# To do:
Give back exactly the lines running from the line with "The primary metric" to the end of the entries, and only those lines.

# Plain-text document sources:
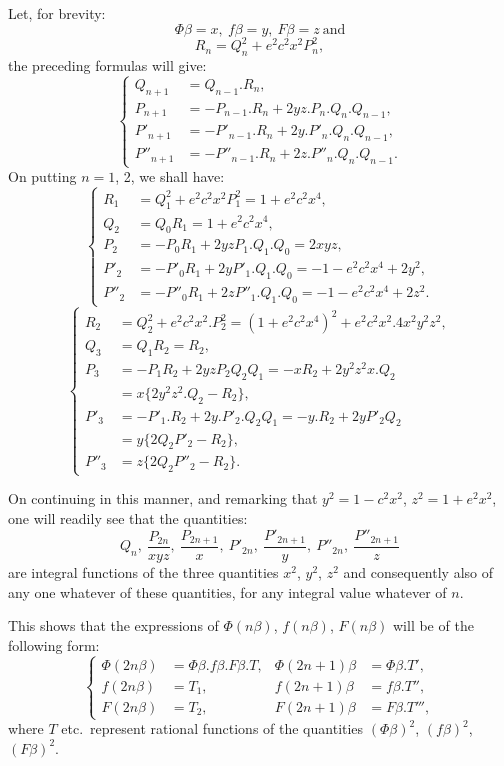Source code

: \documentclass{article}
\begin{document}
Let, for brevity:
\[ \Phi\beta=x,\ f\beta=y,\ F\beta=z\ \text{and} \tag{40.} \]
\[ R_n=Q_n^{2}+e^{2}c^{2}x^{2}P_n^{2}, \tag{41.} \]
the preceding formulas will give:
\[ \left\{\begin{aligned} Q_{n+1}&=Q_{n-1}.R_n,\\ P_{n+1}&=-P_{n-1}.R_n+2yz.P_n.Q_n.Q_{n-1},\\ P'_{n+1}&=-P'_{n-1}.R_n+2y.P'_n.Q_n.Q_{n-1},\\ P''_{n+1}&=-P''_{n-1}.R_n+2z.P''_n.Q_n.Q_{n-1}. \end{aligned}\right. \tag{42.} \]
On putting $n=1$, 2, we shall have:
\[ \left\{\begin{aligned} R_1&=Q_1^{2}+e^{2}c^{2}x^{2}P_1^{2}=1+e^{2}c^{2}x^{4},\\ Q_2&=Q_0R_1=1+e^{2}c^{2}x^{4},\\ P_2&=-P_0R_1+2yzP_1.Q_1.Q_0=2xyz,\\ P'_2&=-P'_0R_1+2yP'_1.Q_1.Q_0=-1-e^{2}c^{2}x^{4}+2y^{2},\\ P''_2&=-P''_0R_1+2zP''_1.Q_1.Q_0=-1-e^{2}c^{2}x^{4}+2z^{2}. \end{aligned}\right. \tag{43.} \]
\[ \left\{\begin{aligned} R_2&=Q_2^{2}+e^{2}c^{2}x^{2}.P_2^{2}=(1+e^{2}c^{2}x^{4})^{2}+e^{2}c^{2}x^{2}.4x^{2}y^{2}z^{2},\\ Q_3&=Q_1R_2=R_2,\\ P_3&=-P_1R_2+2yzP_2Q_2Q_1=-xR_2+2y^{2}z^{2}x.Q_2\\ &=x\{2y^{2}z^{2}.Q_2-R_2\},\\ P'_3&=-P'_1.R_2+2y.P'_2.Q_2Q_1=-y.R_2+2yP'_2Q_2\\ &=y\{2Q_2P'_2-R_2\},\\ P''_3&=z\{2Q_2P''_2-R_2\}. \end{aligned}\right. \tag{44.} \]

On continuing in this manner, and remarking that $y^{2}=1-c^{2}x^{2}$, $z^{2}=1+e^{2}x^{2}$, one will readily see that the quantities:
\[ Q_n,\ \frac{P_{2n}}{xyz},\ \frac{P_{2n+1}}{x},\ P'_{2n},\ \frac{P'_{2n+1}}{y},\ P''_{2n},\ \frac{P''_{2n+1}}{z} \]
are integral functions of the three quantities $x^{2}$, $y^{2}$, $z^{2}$ and consequently also of any one whatever of these quantities, for any integral value whatever of $n$.

This shows that the expressions of $\Phi(n\beta)$, $f(n\beta)$, $F(n\beta)$ will be of the following form:
\[ \left\{\begin{aligned} \Phi(2n\beta)&=\Phi\beta.f\beta.F\beta.T, & \Phi(2n+1)\beta&=\Phi\beta.T',\\ f(2n\beta)&=T_1, & f(2n+1)\beta&=f\beta.T'',\\ F(2n\beta)&=T_2, & F(2n+1)\beta&=F\beta.T''', \end{aligned}\right. \tag{45.} \]
where $T$ etc.\ represent rational functions of the quantities $(\Phi\beta)^{2}$, $(f\beta)^{2}$, $(F\beta)^{2}$.
\end{document}
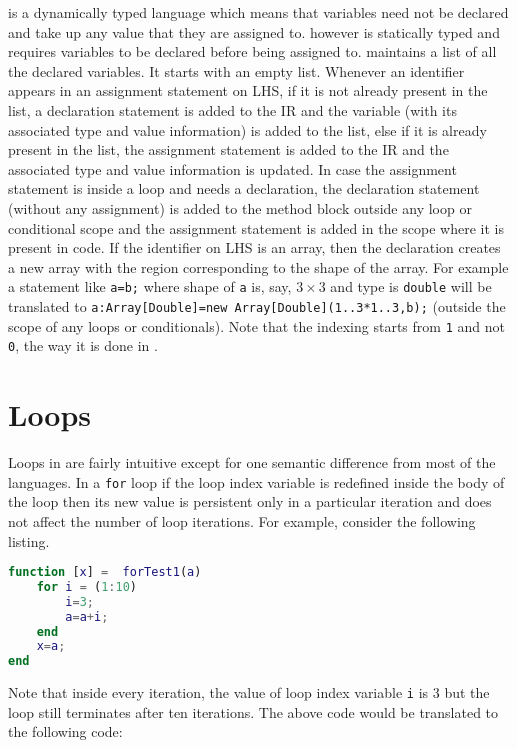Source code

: \matlab is a dynamically typed language which means that variables need
not be declared and take up any value that they are assigned to. \xten
however is statically typed and requires variables to be declared before
being assigned to. \mixten maintains a list of all the declared
variables. It starts with an empty list. Whenever an identifier appears
in an assignment statement on LHS, if it is not already present in the
list, a declaration statement is added to the \xten IR and the variable
(with its associated type and value information) is added to the list,
else if it is already present in the list, the assignment statement is
added to the \xten IR and the associated type and value information is
updated. In case the \matlab assignment statement is inside a loop and
needs a declaration, the declaration statement (without any assignment)
is added to the method block outside any loop or conditional scope and
the assignment statement is added in the scope where it is present in
\matlab code. If the identifier on LHS is an array, then the declaration
creates a new array with the region corresponding to the shape of the
array. For example a \matlab statement like \verb|a=b;| where shape of
\verb|a| is, say, $3\times3$ and type is \verb|double| will be
translated to \verb|a:Array[Double]=new Array[Double](1..3*1..3,b);|
(outside the scope of any loops or conditionals).  Note that the
indexing starts from \verb|1| and not \verb|0|, the way it is done in
\matlab.       

\section{Loops}

Loops in \matlab are fairly intuitive except for one semantic difference
from most of the languages. In a \verb|for| loop if the loop index
variable is redefined inside the body of the loop then its new value is
persistent only in a particular iteration and does not affect the number
of loop iterations. For example, consider the following listing.

\begin{lstlisting}[language=Matlab,numbers=none]
function [x] =  forTest1(a)
    for i = (1:10)
        i=3;
        a=a+i;
    end
    x=a;
end
\end{lstlisting}

\noindent 
Note that inside every iteration, the value of loop index
variable \verb|i| is 3 but the loop still terminates after ten
iterations. The above code would be translated to the following \xten
code:

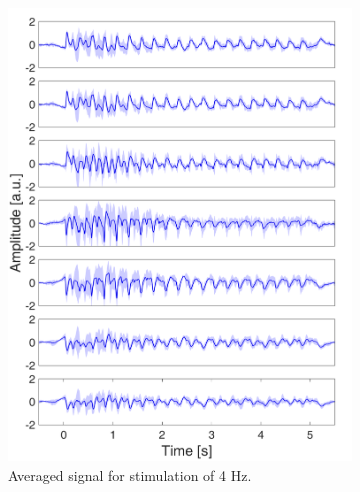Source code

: \documentclass{pracalicmgr}
\begin{document}
	\begin{figure}[H]
	\begin{subfigure}{.5\textwidth}
		\centering
		\includegraphics[width=1.\linewidth]{srednie_4Hz_5s.png}
		\caption{Averaged signal for stimulation of 4 Hz.}
		\label{rys:srednie_4Hz}
	\end{subfigure}
	\begin{subfigure}{.5\textwidth}
	\centering

\end{subfigure}
\end{figure}
\end{document}
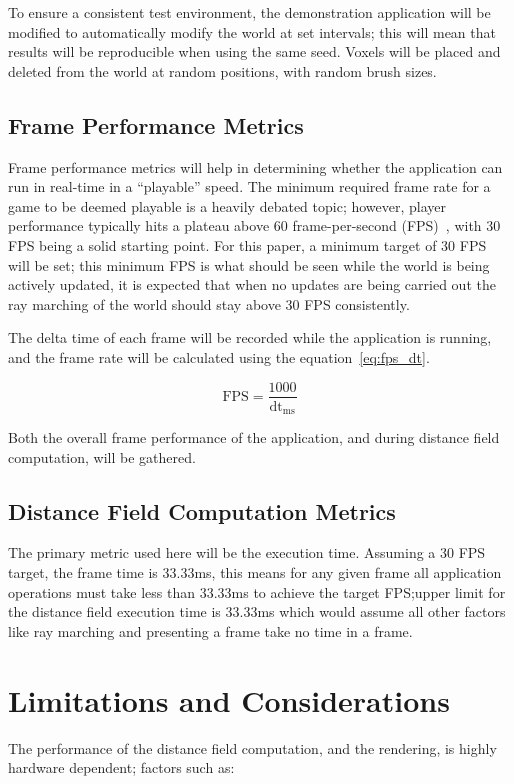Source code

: To ensure a consistent test environment, the demonstration application will be modified to automatically modify the
world at set intervals; this will mean that results will be reproducible when using the same seed. Voxels will be placed
and deleted from the world at random positions, with random brush sizes.

\subsection{Frame Performance Metrics}\label{sec:frame_perf_metrics}
Frame performance metrics will help in determining whether the application can run in real-time in a ``playable'' speed.
The minimum required frame rate for a game to be deemed playable is a heavily debated topic; however, player performance
typically hits a plateau above 60 frame-per-second (FPS)~\cite{claypool2007frame}, with 30 FPS being a solid starting
point. For this paper, a minimum target of 30 FPS will be set; this minimum FPS is what should be seen while the world
is being actively updated, it is expected that when no updates are being carried out the ray marching of the world should
stay above 30 FPS consistently.

The delta time of each frame will be recorded while the application is running, and the frame rate will be calculated
using the equation~\ref{eq:fps_dt}.

\begin{equation}\label{eq:fps_dt}
    \text{FPS} = \frac{1000}{\text{dt}_{\text{ms}}}
\end{equation}

Both the overall frame performance of the application, and during distance field computation, will be gathered.

\subsection{Distance Field Computation Metrics}\label{sec:distance_field_metrics}
The primary metric used here will be the execution time. Assuming a 30 FPS target, the frame time is 33.33ms, this means
for any given frame all application operations must take less than 33.33ms to achieve the target FPS;\@the upper
limit for the distance field execution time is 33.33ms which would assume all other factors like ray marching and
presenting a frame take no time in a frame.

\section{Limitations and Considerations}
The performance of the distance field computation, and the rendering, is highly hardware dependent; factors such as:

# Exercise solution:
The primary metric used here will be the execution time. Assuming a 30 FPS target, the frame time is 33.33ms, this means
for any given frame all application operations must take less than 33.33ms to achieve the target FPS;\@the upper
limit for the distance field execution time is 33.33ms which would assume all other factors like ray marching and
presenting a frame take no time in a frame.

\section{Limitations and Considerations}
The performance of the distance field computation, and the rendering, is highly hardware dependent; factors such as:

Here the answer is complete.